Je demande que l'on en finisse avec la poésie florale de la naissance. (...)
Du calendrier des postes aux allocations familiales, tout exalte la maternité. Elle fait tellement partie du décor quotidien, que l'on a peine à discerner ce qui se cache d'interdits derrière ces landeaux, ces jacinthes, ces langes. U n bouquet de marmots et une femme enceinte, quel plus joli tableau dans les rues de nos villes ? Ça ne se discute pas. C'est le fruit conjugué de la morale chrétienne et du patriotisme. On touche à une croyance qui a ses rites verbaux ("Il ressemble à son père", "Les femmes et les enfants d'abord", etc.) et sa fête des mères. Athée ou poujadiste, curé ou vieux noceur, inspecteur des finances ou truand aux Assises, tout le monde respecte au moins cela : la pure figure de sa maman.

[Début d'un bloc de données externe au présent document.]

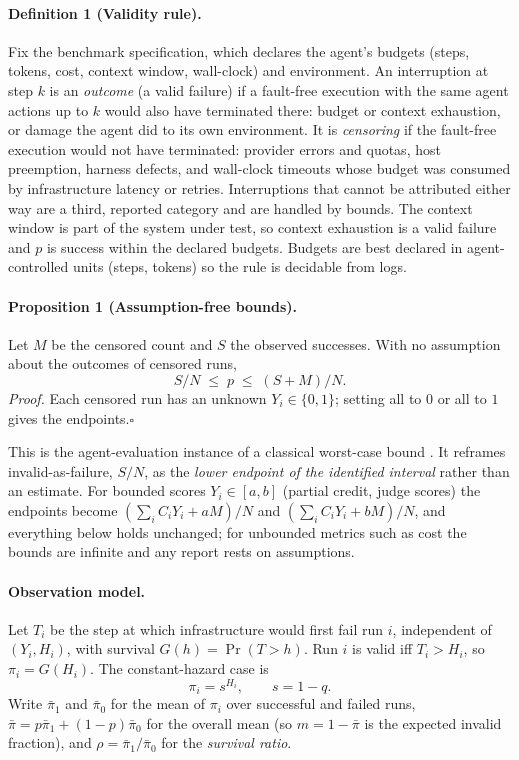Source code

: \documentclass[letterpaper]{article} %
\newcommand{\pb}{\bar\pi}
\begin{document}
\paragraph{Definition 1 (Validity rule).} Fix the benchmark specification, which
declares the agent's budgets (steps, tokens, cost, context window, wall-clock)
and environment. An interruption at step $k$ is an \emph{outcome} (a valid
failure) if a fault-free execution with the same agent actions up to $k$ would
also have terminated there: budget or context exhaustion, or damage the agent
did to its own environment. It is \emph{censoring} if the fault-free execution
would not have terminated: provider errors and quotas, host preemption, harness
defects, and wall-clock timeouts whose budget was consumed by infrastructure
latency or retries. Interruptions that cannot be attributed either way are a
third, reported category and are handled by bounds. The context window is part
of the system under test, so context exhaustion is a valid failure and $p$ is
success within the declared budgets. Budgets are best declared in
agent-controlled units (steps, tokens) so the rule is decidable from logs.

\paragraph{Proposition 1 (Assumption-free bounds).}
Let $M$ be the censored count and $S$ the observed successes. With no
assumption about the outcomes of censored runs,
\begin{equation}
S/N \;\le\; p \;\le\; (S+M)/N .
\label{eq:bounds}
\end{equation}
\emph{Proof.} Each censored run has an unknown $Y_i\in\{0,1\}$; setting all to
$0$ or all to $1$ gives the endpoints.\hfill$\square$

This is the agent-evaluation instance of a classical worst-case bound
\citep{manski1990nonparametric}. It reframes invalid-as-failure, $S/N$, as the
\emph{lower endpoint of the identified interval} rather than an estimate. For
bounded scores $Y_i\in[a,b]$ (partial credit, judge scores) the endpoints become
$(\sum_i C_iY_i+aM)/N$ and $(\sum_i C_iY_i+bM)/N$, and everything below holds
unchanged; for unbounded metrics such as cost the bounds are infinite and any
report rests on assumptions.

\paragraph{Observation model.} Let $T_i$ be the step at which infrastructure
would first fail run $i$, independent of $(Y_i,H_i)$, with survival
$G(h)=\Pr(T>h)$. Run $i$ is valid iff $T_i>H_i$, so $\pi_i=G(H_i)$. The
constant-hazard case is
\begin{equation}
\pi_i = s^{H_i},\qquad s=1-q .
\label{eq:pi}
\end{equation}
Write $\pb_1$ and $\pb_0$ for the mean of $\pi_i$ over successful and failed
runs, $\pb=p\pb_1+(1-p)\pb_0$ for the overall mean (so $m=1-\pb$ is the
expected invalid fraction), and $\rho=\pb_1/\pb_0$ for the \emph{survival
ratio}.
\end{document}
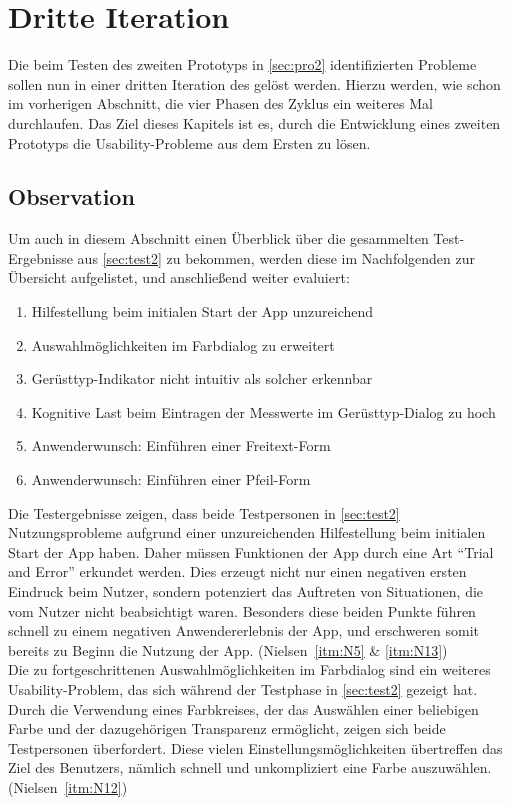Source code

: \chapter{Dritte Iteration}\label{chap:pro3}
Die beim Testen des zweiten Prototyps in \autoref{sec:pro2} identifizierten Probleme sollen nun in einer dritten Iteration des \hcdp{} gelöst werden.
Hierzu werden, wie schon im vorherigen Abschnitt, die vier Phasen des Zyklus ein weiteres Mal durchlaufen.
Das Ziel dieses Kapitels ist es, durch die Entwicklung eines zweiten Prototyps die Usability-Probleme aus dem Ersten zu lösen.

\section{Observation}\label{sec:obs3}
Um auch in diesem Abschnitt einen Überblick über die gesammelten Test-Ergebnisse aus \autoref{sec:test2} zu bekommen, werden diese im Nachfolgenden zur Übersicht aufgelistet, und anschließend weiter evaluiert:

\begin{enumerate}
  \item Hilfestellung beim initialen Start der App unzureichend
  \item Auswahlmöglichkeiten im Farbdialog zu erweitert
  \item Gerüsttyp-Indikator nicht intuitiv als solcher erkennbar
  \item Kognitive Last beim Eintragen der Messwerte im Gerüsttyp-Dialog zu hoch
  \item Anwenderwunsch: Einführen einer Freitext-Form
  \item Anwenderwunsch: Einführen einer Pfeil-Form 
\end{enumerate}

\noindent
Die Testergebnisse zeigen, dass beide Testpersonen in \autoref{sec:test2} Nutzungsprobleme aufgrund einer unzureichenden Hilfestellung beim initialen Start der App haben.
Daher müssen Funktionen der App durch eine Art ``Trial and Error'' erkundet werden.
Dies erzeugt nicht nur einen negativen ersten Eindruck beim Nutzer, sondern potenziert das Auftreten von Situationen, die vom Nutzer nicht beabsichtigt waren.
Besonders diese beiden Punkte führen schnell zu einem negativen Anwendererlebnis der App, und erschweren somit bereits zu Beginn die Nutzung der App.
(Nielsen~\autoref{itm:N5} \& \autoref{itm:N13}) \\

Die zu fortgeschrittenen Auswahlmöglichkeiten im Farbdialog sind ein weiteres Usability-Problem, das sich während der Testphase in \autoref{sec:test2} gezeigt hat.
Durch die Verwendung eines Farbkreises, der das Auswählen einer beliebigen Farbe und der dazugehörigen Transparenz ermöglicht, zeigen sich beide Testpersonen überfordert.
Diese vielen Einstellungsmöglichkeiten übertreffen das Ziel des Benutzers, nämlich schnell und unkompliziert eine Farbe auszuwählen.
(Nielsen~\autoref{itm:N12}) \\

Qu'une dame aille dire qu'elle n'aime pas les gosses et vous verrez de quels regards on l'exorcisera. C'est que, dans ce labyrinthe de faux-semblants, nous abordons une zone interdite, le plaisir de la femme. Ce plaisir, peu d'hommes le supportent étalé dans sa joie, libre de ses mouvements. La maternité le paye et le rachète. L'accouchement efface la faute, en changeant le râle d'amour en contractions de l'utérus. Le personnage de la maman est une synthèse dialectique des caresses troubles de la nuit et de leur négation, la meurtrissure purifiante d'où sort un lardon.